Roddy Doyle, Smile

smile.jpgRentrée littéraire 2018 (6)
«
 J’aurais commencé à prendre des notes, et même écrit des phrases entièrement construites. Je serais devenu George Orwell, si je me l’étais autorisé. »
À 54 ans, Victor Forde en serait à faire plus ou moins le bilan de sa vie si elle n’était pas aussi désespérément vide. Divorcé, il vient de s’installer dans un modeste deux pièces, et se dit écrivain, bien que n’ayant jamais publié le livre sur l’Irlande sur lequel il travaille depuis une éternité. Il prend des habitudes dans son nouveau quartier, notamment de passer un moment au Donnelly’s chaque soir. Il y rencontre un homme de son âge qui lui dit avoir été son camarade de classe, même si Victor n’en a aucun souvenir. De plus, ce nommé Ed Fitzpatrick le met plutôt mal à l’aise, en lui rappelant des épisodes particulièrement désagréables du collège de Frères qu’ils fréquentaient.

« J’aurais dû partir. J’aurais dû sortir sans me retourner. Peut-être m’aurait-il suivi, mais je ne lui aurais rien appris de plus. Car, plus tard, je me suis rendu compte qu’il savait déjà où j’habitais. »
Avant sa sortie, j’avais déjà repéré ce roman de Roddy Doyle, auteur que je retrouve avec plaisir après la trilogie de Barrytown (trois romans sociaux et humoristiques à la fois qui ont donné lieu à trois films : The van, The snapper et The commitments) et plus récemment, Paula Spencer. L’auteur a écrit entre temps pour la jeunesse, me semble-t-il, d’où cette relative éclipse entre ses parutions. Bref, j’étais ravie de revoir son nom apparaître pour la rentrée littéraire et que j’ai à peine pris le temps de jeter un œil à la quatrième de couverture avant de passer à l’achat. Quoique cette couverture n’en dise pas trop, mieux vaut ne pas arriver avec trop d’idées sur ce roman, et se laisser porter.

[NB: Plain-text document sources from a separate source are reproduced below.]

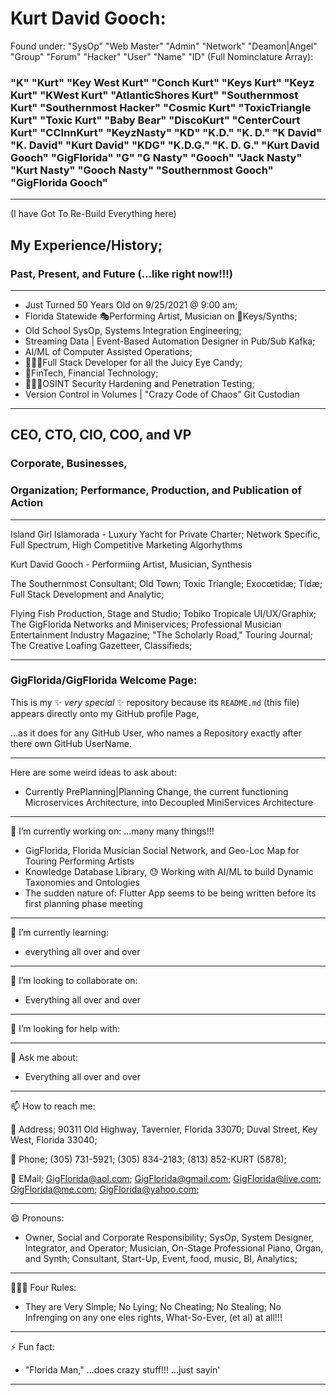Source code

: # Kurt David Gooch:

Found under: "SysOp" "Web Master" "Admin" "Network" "Deamon|Angel" "Group" "Forum" "Hacker" "User" "Name" "ID" (Full Nominclature Array): 

### "K" "Kurt" "Key West Kurt" "Conch Kurt" "Keys Kurt" "Keyz Kurt" "KWest Kurt" "AtlanticShores Kurt" "Southernmost Kurt" "Southernmost Hacker" "Cosmic Kurt" "ToxicTriangle Kurt" "Toxic Kurt" "Baby Bear" "DiscoKurt" "CenterCourt Kurt" "CCInnKurt" "KeyzNasty" "KD" "K.D." "K. D." "K David" "K. David" "Kurt David" "KDG" "K.D.G." "K. D. G." "Kurt David Gooch" "GigFlorida" "G" "G Nasty" "Gooch" "Jack Nasty" "Kurt Nasty" "Gooch Nasty" "Southernmost Gooch" "GigFlorida Gooch" 

---
(I have Got To Re-Build Everything here)
## My Experience/History; 
### Past, Present, and Future (...like right now!!!)
---

- Just Turned 50 Years Old on 9/25/2021 @ 9:00 am; 
- Florida Statewide 🎭Performing Artist, Musician on 🎹Keys/Synths; 
- Old School SysOp, Systems Integration Engineering; 
- Streaming Data | Event-Based Automation Designer in Pub/Sub Kafka; 
- AI/ML of Computer Assisted Operations; 
- 👨🏽‍💻Full Stack Developer for all the Juicy Eye Candy; 
- 🏦FinTech, Financial Technology; 
- 🧑🏽‍💻OSINT Security Hardening and Penetration Testing; 
- Version Control in Volumes | "Crazy Code of Chaos" Git Custodian

---
## CEO, CTO, CIO, COO, and VP 
### Corporate, Businesses, 
### Organization; Performance, Production, and Publication of Action

---
Island Girl Islamorada - Luxury Yacht for Private Charter; Network Specific, Full Spectrum, High Competitive Marketing Algorhythms

Kurt David Gooch - Performiing Artist, Musician, Synthesis

The Southernmost Consultant; Old Town; Toxic Triangle; Exocœtidæ; Tidæ; Full Stack Development and Analytic; 

Flying Fish Production, Stage and Studio; Tobiko Tropicale UI/UX/Graphix; The GigFlorida Networks and Miniservices; Professional Musician Entertainment Industry Magazine; "The Scholarly Road," Touring Journal; The Creative Loafing Gazetteer, Classifieds; 

---
### **GigFlorida/GigFlorida** Welcome Page: 
This is my ✨ _very special_ ✨ repository because its `README.md` (this file) appears directly onto my GitHub profile Page, 

...as it does for any GitHub User, who names a Repository exactly after there own GitHub UserName.

---
Here are some weird ideas to ask about:
- Currently PrePlanning|Planning Change, the current functioning Microservices Architecture, into Decoupled MiniServices Architecture
---
🔭 I’m currently working on: ...many many things!!!
- GigFlorida, Florida Musician Social Network, and Geo-Loc Map for Touring Performing Artists
- Knowledge Database Library, 😓 Working with AI/ML to build Dynamic Taxonomies and Ontologies 
- The sudden nature of: Flutter App seems to be being written before its first planning phase meeting

---
🌱 I’m currently learning: 
- everything all over and over

---
👯 I’m looking to collaborate on: 
- Everything all over and over

---
🤔 I’m looking for help with: 


---
💬 Ask me about: 
- Everything all over and over

---
📫 How to reach me: 

📇 Address; 90311 Old Highway, Tavernier, Florida  33070; Duval Street, Key West, Florida  33040; 

📱 Phone; (305) 731-5921; (305) 834-2183; (813) 852-KURT (5878); 

📧 EMail; GigFlorida@aol.com; GigFlorida@gmail.com; GigFlorida@live.com; GigFlorida@me.com; GigFlorida@yahoo.com; 

---
😄 Pronouns: 

- Owner, Social and Corporate Responsibility; SysOp, System Designer, Integrator, and Operator; Musician, On-Stage Professional Piano, Organ, and Synth; Consultant, Start-Up, Event, food, music, BI, Analytics; 

---
👨🏽‍⚖️ Four Rules: 
- They are Very Simple; No Lying; No Cheating; No Stealing; No Infrenging on any one eles rights, What-So-Ever, (et al) at all!!!

---
⚡ Fun fact: 
- "Florida Man," ...does crazy stuff!!! ...just sayin'

---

« Nous avions dû nous connaître au collège. Mais je ne visualisais aucune version plus jeune de cet homme. Je ne l’aimais pas. Ça, je l’ai su immédiatement. »
Centré sur les retrouvailles entre Victor Forde et son passé, remis en mémoire par un ancien camarade lourdaud, souvent vulgaire et peu diplomate, ce roman passe par des dialogues de bar criants de vérité, des moments où Victor se remémore son enfance ou sa vie avec Rachel, la brillante épouse qui l’a quitté. Il repense aussi aux émissions de radio où il s’est fait connaître, et qui lui ont fourni la matière du livre qu’il écrit. Cependant, le roman contient également des moments plus intrigants. Les différents éléments sans réponse distillés par l’auteur maintiennent un suspense non de type policier, mais psychologique, de même que la couverture et le titre permettent de se poser des questions.
Si on perçoit assez vite le traumatisme d’enfance que Victor essaie d’occulter, la fin du roman prend toutefois le lecteur complètement par surprise et éclaire avec virtuosité tout le reste du texte, donnant envie de relire au minimum certains passages pour mieux comprendre tout le tour de force réalisé ! Lequel tour de force ne doit pas dissimuler le fait que ce roman constitue aussi un portrait très parlant de l’Irlande des cinquante dernières années.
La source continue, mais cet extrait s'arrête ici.